L’alcool è una sostanza tossica secondo la definizione che ne dà l’Organizzazione Mondiale della Sanità. Tale la considera anche il nostro Ministero della Sanità. Non esiste una quantità di alcool esente da rischio e questo è bene sottolinearlo sempre. Dal punto di vista concettuale, dunque, l’etichettatura delle bottiglie di vino con avvisi relativi ai danni provocati alla salute ha un senso. Parole della prof.ssa Filomena Morisco, gastroenterologo ed epatologo alla Federico II (Dipartimento di Medicina clinica e Chirurgia).
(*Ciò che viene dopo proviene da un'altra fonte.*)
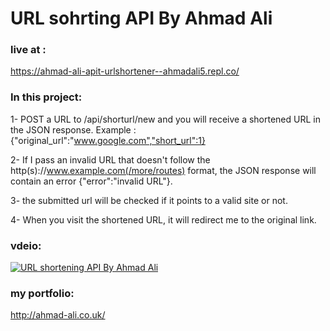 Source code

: #  URL sohrting API By Ahmad Ali


### live at : 
https://ahmad-ali-apit-urlshortener--ahmadali5.repl.co/

### In this project:

1- POST a URL to /api/shorturl/new and you will receive a shortened URL in the JSON response.
Example : {"original_url":"www.google.com","short_url":1}

2- If I pass an invalid URL that doesn't follow the http(s)://www.example.com(/more/routes) format, the JSON response will contain an error {"error":"invalid URL"}.

3- the submitted url will be checked if it points to a valid site or not.

4- When you visit the shortened URL, it will redirect me to the original link.

### vdeio:
[![URL shortening API By Ahmad Ali ](http://img.youtube.com/vi/YqwMeXG7BSU/0.jpg)](http://www.youtube.com/watch?v=YqwMeXG7BSU "URL shortening API By Ahmad Ali ")




### my portfolio:
http://ahmad-ali.co.uk/


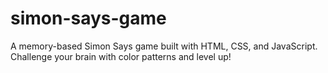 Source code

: # simon-says-game
A memory-based Simon Says game built with HTML, CSS, and JavaScript. Challenge your brain with color patterns and level up!
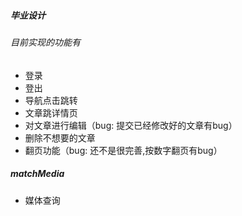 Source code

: ##### 毕业设计 #####
###### 目前实现的功能有 ######
- 登录
- 登出
- 导航点击跳转
- 文章跳详情页
- 对文章进行编辑（bug: 提交已经修改好的文章有bug）
- 删除不想要的文章
- 翻页功能（bug: 还不是很完善,按数字翻页有bug）

##### matchMedia #####
- 媒体查询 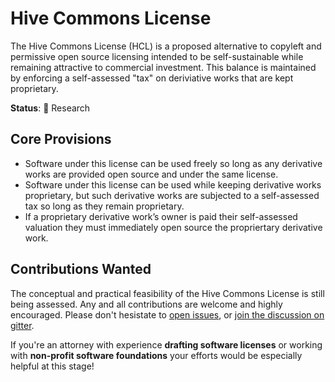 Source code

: # Hive Commons License

The Hive Commons License (HCL) is a proposed alternative to copyleft and permissive open source licensing intended to be self-sustainable while remaining attractive to commercial investment. This balance is maintained by enforcing a self-assessed "tax" on deriviative works that are kept proprietary. 

**Status**: 🔬 Research

## Core Provisions
- Software under this license can be used freely so long as any derivative works are provided open source and under the same license.
- Software under this license can be used while keeping derivative works proprietary, but such derivative works are subjected to a self-assessed tax so long as they remain proprietary.
- If a proprietary derivative work’s owner is paid their self-assessed valuation they must immediately open source the propriertary derivative work.

## Contributions Wanted

The conceptual and practical feasibility of the Hive Commons License is still being assessed. Any and all contributions are welcome and highly encouraged. Please don't hesistate to [open issues](https://github.com/1Hive/HCL/issues), or [join the discussion on gitter](https://gitter.im/1Hive). 

If you're an attorney with experience **drafting software licenses** or working with **non-profit software foundations** your efforts would be especially helpful at this stage!
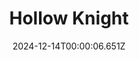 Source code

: ---
title: "Hollow Knight"
id: 367520
date: 2024-12-14T00:00:06.651Z
link: games/steam/recent/hollow-knight
image: http://media.steampowered.com/steamcommunity/public/images/apps/367520/7b87aecda896ae747a6e40e3eb63498cb8b84df2.jpg
playtime_2weeks: 65
playtime_forever: 65
playtime_windows_forever: 0
playtime_mac_forever: 0
playtime_linux_forever: 65
playtime_deck_forever: 65
--- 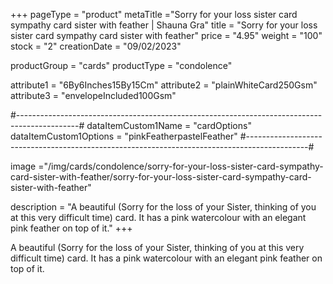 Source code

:+++
pageType = "product"
metaTitle ="Sorry for your loss sister card sympathy card sister with feather | Shauna Gra"
title = "Sorry for your loss sister card sympathy card sister with feather"
price = "4.95"
weight = "100"
stock = "2"
creationDate = "09/02/2023"

productGroup = "cards"
productType = "condolence"
 
 
attribute1 = "6By6Inches15By15Cm" 
attribute2 = "plainWhiteCard250Gsm" 
attribute3 = "envelopeIncluded100Gsm"
 
#---------------------------------------------------------------------------------------------#
dataItemCustom1Name = "cardOptions"
dataItemCustom1Options = "pinkFeatherpastelFeather"
#---------------------------------------------------------------------------------------------#
 
image ="/img/cards/condolence/sorry-for-your-loss-sister-card-sympathy-card-sister-with-feather/sorry-for-your-loss-sister-card-sympathy-card-sister-with-feather"
 
description = "A beautiful (Sorry for the loss of your Sister, thinking of you at this very difficult time) card.  It has a pink watercolour with an elegant pink feather on top of it."
+++

A beautiful (Sorry for the loss of your Sister, thinking of you at this very difficult time) card. It has a pink watercolour with an elegant pink feather on top of it.
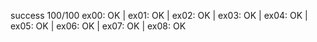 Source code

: success 100/100
ex00: OK | ex01: OK | ex02: OK | ex03: OK | ex04: OK | ex05: OK | ex06: OK | ex07: OK | ex08: OK
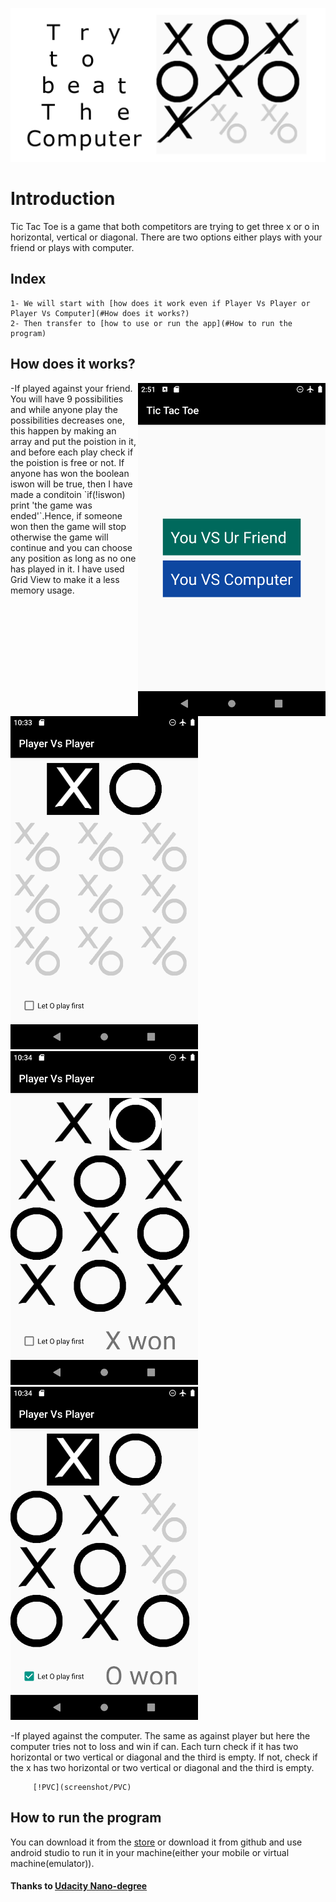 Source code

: ![banner](screenshot/xp_p.png)

# Introduction 
Tic Tac Toe is a game that both competitors are trying to get three x or o in horizontal, vertical or diagonal.
There are two options either plays with your friend or plays with computer.

## Index
    1- We will start with [how does it work even if Player Vs Player or Player Vs Computer](#How does it works?)
    2- Then transfer to [how to use or run the app](#How to run the program) 

## How does it works?
<img src="screenshot/interface.png" alt="interface" align="right"  width="300" />
    -If played against your friend.
        You will have 9 possibilities and while anyone play the possibilities decreases one, this happen by making an array and put the poistion in it, and before each play check if the poistion is free or not. If anyone has won the boolean iswon will be true, then I have made a conditoin `if(!iswon) print 'the game was ended'`.Hence, if someone won then the game will stop otherwise the game will continue and you can choose any position as long as no one has played in it.
        I have used Grid View to make it a less memory usage.
        
<img src="screenshot/PVP1.png" alt="PVP1" width="300" />
<img src="screenshot/PVP2.png" alt="PVP2" width="300" />
<img src="screenshot/PVP3.png" alt="PVP3" width="300" />

        
   -If played against the computer.
        The same as against player but here the computer tries not to loss and win if can. Each turn check if it has two horizontal or two vertical or diagonal and the third is empty. If not, check if the x has two horizontal or two vertical or diagonal and the third is empty.
        
         [!PVC](screenshot/PVC)

## How to run the program
You can download it from the [store](https://www.amazon.com/gp/product/B08JJPZTPD)
or download it from github and use android studio to run it in your machine(either your mobile or virtual machine(emulator)).

#### Thanks to [Udacity Nano-degree](https://www.udacity.com/course/android-developer-nanodegree-by-google--nd801)

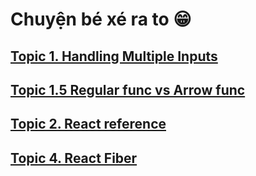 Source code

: # Chuyện bé xé ra to 😁

## [Topic 1. Handling Multiple Inputs](docs/topic1.md)

## [Topic 1.5 Regular func vs Arrow func](docs/topic1.5.md)

## [Topic 2. React reference](docs/topic2.md)

## [Topic 4. React Fiber](docs/topic4.md)
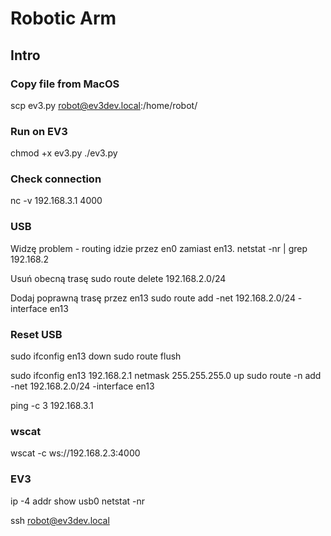 # Robotic Arm

## Intro

### Copy file from MacOS
scp ev3.py robot@ev3dev.local:/home/robot/

### Run on EV3
chmod +x ev3.py
./ev3.py

### Check connection
nc -v 192.168.3.1 4000 

### USB
Widzę problem - routing idzie przez en0 zamiast en13.
netstat -nr | grep 192.168.2 

Usuń obecną trasę 
sudo route delete 192.168.2.0/24 

Dodaj poprawną trasę przez en13 sudo route add -net 
192.168.2.0/24 -interface en13

### Reset USB
sudo ifconfig en13 down
sudo route flush 

sudo ifconfig en13 192.168.2.1 netmask 255.255.255.0 up 
sudo route -n add -net 192.168.2.0/24 -interface en13

ping -c 3 192.168.3.1

### wscat
wscat -c ws://192.168.2.3:4000 

### EV3
ip -4 addr show usb0
netstat -nr

ssh robot@ev3dev.local



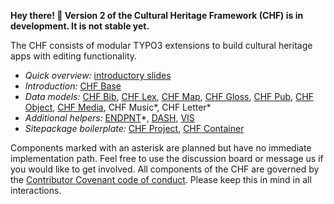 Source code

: **Hey there! 👋 Version 2 of the Cultural Heritage Framework (CHF) is in development. It is not stable yet.**

The CHF consists of modular TYPO3 extensions to build cultural heritage apps with editing functionality.

- *Quick overview:* [introductory slides](https://github.com/digicademy-chf/admin/blob/main/IntroductorySlides.pdf)
- *Introduction:* [CHF Base](https://digicademy-chf.github.io/chf_base)
- *Data models:* [CHF Bib](https://digicademy-chf.github.io/chf_bib), [CHF Lex](https://digicademy-chf.github.io/chf_lex), [CHF Map](https://digicademy-chf.github.io/chf_map), [CHF Gloss](https://digicademy-chf.github.io/chf_gloss), [CHF Pub](https://digicademy-chf.github.io/chf_pub), [CHF Object](https://digicademy-chf.github.io/chf_object), [CHF Media](https://digicademy-chf.github.io/chf_media), CHF Music*, CHF Letter*
- *Additional helpers:* [ENDPNT](https://digicademy.github.io/endpnt)*, [DASH](https://digicademy.github.io/dash), [VIS](https://digicademy.github.io/vis)
- *Sitepackage boilerplate:* [CHF Project](https://digicademy-chf.github.io/chf_project), [CHF Container](https://digicademy-chf.github.io/chf_container)

Components marked with an asterisk are planned but have no immediate implementation path. Feel free to use the discussion board or message us if you would like to get involved. All components of the CHF are governed by the [Contributor Covenant code of conduct](https://github.com/digicademy-chf/.github/blob/main/CODE_OF_CONDUCT.md). Please keep this in mind in all interactions.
La docente interviene nel dibattito sull’opportunità di apporre avvertenze sui rischi per la salute – analoghe a quelle che da tempo sono stampate sui pacchetti di sigarette – sulle bottiglie di bevande alcoliche, vino compreso. Sul numero precedente di Ateneapoli alcuni docenti del Corso di Laurea in Viticoltura ed Enologia del Dipartimento di Agraria federiciano avevano sostenuto che l’etichettatura per il vino non era opportuna. Morisco ha una tesi almeno in parte differente. “È vero – argomenta – che la proposta viene da un Paese come l’Irlanda, dove è molto diffuso l’uso smodato dell’alcool ed hanno molti morti per incidenti, cirrosi ed altro, ma in Italia la situazione non è poi così rosea. L’uso dell’alcool è molto diffuso anche nella popolazione italiana, sebbene la maggior parte beva entro le due unità alcoliche per i maschi e la singola unità alcolica per le donne, in una soglia a basso rischio. Quest’ultimo comunque esiste, anche per dosi basse, ma lo si accetta per i benefici che derivano alla convivialità ed all’economia”.

“Meno bevi, meglio stai”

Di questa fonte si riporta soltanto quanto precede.